=== Directions for this task ===
In the listing below, find the line that contains "Kode Dapil |" and the line that contains "A servomotor is". Quote both and every line between them, exactly, and nothing more.

=== Data ===
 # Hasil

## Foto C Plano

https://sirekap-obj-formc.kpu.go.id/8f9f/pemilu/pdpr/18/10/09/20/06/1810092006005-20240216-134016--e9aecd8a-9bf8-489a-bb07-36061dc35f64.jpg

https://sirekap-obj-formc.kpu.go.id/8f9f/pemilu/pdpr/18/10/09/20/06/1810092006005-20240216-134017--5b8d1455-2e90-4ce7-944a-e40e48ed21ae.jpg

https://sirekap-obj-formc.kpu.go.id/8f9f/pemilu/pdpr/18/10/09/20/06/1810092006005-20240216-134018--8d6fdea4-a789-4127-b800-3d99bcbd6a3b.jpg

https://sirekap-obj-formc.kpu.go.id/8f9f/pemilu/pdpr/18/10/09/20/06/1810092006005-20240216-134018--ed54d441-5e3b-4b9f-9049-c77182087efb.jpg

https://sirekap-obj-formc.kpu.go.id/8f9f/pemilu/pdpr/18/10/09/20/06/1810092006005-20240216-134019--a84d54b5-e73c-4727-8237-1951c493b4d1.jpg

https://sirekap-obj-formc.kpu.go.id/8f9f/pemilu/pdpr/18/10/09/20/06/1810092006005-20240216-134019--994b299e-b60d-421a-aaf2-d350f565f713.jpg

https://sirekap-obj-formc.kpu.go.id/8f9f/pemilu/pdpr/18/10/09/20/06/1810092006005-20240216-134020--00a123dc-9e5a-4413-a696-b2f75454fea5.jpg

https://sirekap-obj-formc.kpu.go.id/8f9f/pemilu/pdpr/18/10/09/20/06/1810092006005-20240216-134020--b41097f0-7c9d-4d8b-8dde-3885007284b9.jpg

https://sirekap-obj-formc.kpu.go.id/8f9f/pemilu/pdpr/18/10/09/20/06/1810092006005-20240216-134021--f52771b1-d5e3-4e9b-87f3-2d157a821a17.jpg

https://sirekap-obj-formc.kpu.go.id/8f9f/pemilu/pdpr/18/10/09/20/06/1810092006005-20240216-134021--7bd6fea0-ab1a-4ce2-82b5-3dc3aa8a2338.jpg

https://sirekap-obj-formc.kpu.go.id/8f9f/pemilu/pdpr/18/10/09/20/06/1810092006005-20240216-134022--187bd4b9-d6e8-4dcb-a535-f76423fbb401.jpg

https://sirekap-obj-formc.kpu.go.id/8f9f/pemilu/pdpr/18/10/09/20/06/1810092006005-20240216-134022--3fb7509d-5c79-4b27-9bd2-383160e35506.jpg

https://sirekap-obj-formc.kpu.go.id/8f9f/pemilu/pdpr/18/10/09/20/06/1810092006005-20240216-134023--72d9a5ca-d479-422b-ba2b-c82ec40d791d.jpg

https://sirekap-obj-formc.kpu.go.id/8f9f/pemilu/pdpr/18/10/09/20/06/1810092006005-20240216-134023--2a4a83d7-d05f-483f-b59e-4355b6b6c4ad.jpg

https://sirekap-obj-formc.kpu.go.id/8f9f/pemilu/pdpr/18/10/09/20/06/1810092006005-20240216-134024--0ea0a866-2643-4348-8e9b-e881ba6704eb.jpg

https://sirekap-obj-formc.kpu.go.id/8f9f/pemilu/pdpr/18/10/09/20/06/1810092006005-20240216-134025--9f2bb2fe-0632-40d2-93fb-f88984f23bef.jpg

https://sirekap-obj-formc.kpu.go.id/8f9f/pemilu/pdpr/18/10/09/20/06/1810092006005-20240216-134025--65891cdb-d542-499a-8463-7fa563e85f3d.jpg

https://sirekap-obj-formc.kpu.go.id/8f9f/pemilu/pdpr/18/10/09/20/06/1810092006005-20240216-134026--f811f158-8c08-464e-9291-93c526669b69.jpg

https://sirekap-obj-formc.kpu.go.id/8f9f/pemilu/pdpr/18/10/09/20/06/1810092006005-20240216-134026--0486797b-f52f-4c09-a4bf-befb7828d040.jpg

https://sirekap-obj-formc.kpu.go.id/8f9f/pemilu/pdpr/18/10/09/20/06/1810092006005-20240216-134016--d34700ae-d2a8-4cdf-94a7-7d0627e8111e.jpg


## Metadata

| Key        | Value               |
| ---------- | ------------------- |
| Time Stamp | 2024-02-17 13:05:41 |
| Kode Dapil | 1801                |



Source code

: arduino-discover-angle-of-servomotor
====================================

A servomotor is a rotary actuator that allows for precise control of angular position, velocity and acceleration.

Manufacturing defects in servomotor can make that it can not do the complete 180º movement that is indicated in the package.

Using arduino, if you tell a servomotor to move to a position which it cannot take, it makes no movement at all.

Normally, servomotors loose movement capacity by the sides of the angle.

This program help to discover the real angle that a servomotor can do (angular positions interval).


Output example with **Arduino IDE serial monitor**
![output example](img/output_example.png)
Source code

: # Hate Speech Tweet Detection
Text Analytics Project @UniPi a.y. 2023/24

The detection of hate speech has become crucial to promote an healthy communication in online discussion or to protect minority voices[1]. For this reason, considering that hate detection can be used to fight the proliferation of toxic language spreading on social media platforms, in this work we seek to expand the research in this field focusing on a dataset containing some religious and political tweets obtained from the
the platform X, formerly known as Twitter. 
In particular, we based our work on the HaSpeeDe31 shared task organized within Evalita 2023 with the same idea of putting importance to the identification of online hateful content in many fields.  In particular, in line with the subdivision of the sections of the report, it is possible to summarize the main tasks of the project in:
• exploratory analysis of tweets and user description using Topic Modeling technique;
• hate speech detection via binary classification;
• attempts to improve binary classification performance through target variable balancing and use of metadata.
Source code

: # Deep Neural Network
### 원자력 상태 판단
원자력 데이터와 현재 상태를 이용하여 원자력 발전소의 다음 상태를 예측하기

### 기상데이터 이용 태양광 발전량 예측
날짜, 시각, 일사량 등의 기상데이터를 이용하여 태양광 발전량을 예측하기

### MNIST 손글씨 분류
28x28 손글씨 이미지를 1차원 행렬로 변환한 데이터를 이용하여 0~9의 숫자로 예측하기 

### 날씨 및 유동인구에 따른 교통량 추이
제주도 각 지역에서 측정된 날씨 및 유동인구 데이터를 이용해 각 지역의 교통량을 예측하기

=== Your response ===
| Kode Dapil | 1801                |



Source code

: arduino-discover-angle-of-servomotor
====================================

A servomotor is a rotary actuator that allows for precise control of angular position, velocity and acceleration.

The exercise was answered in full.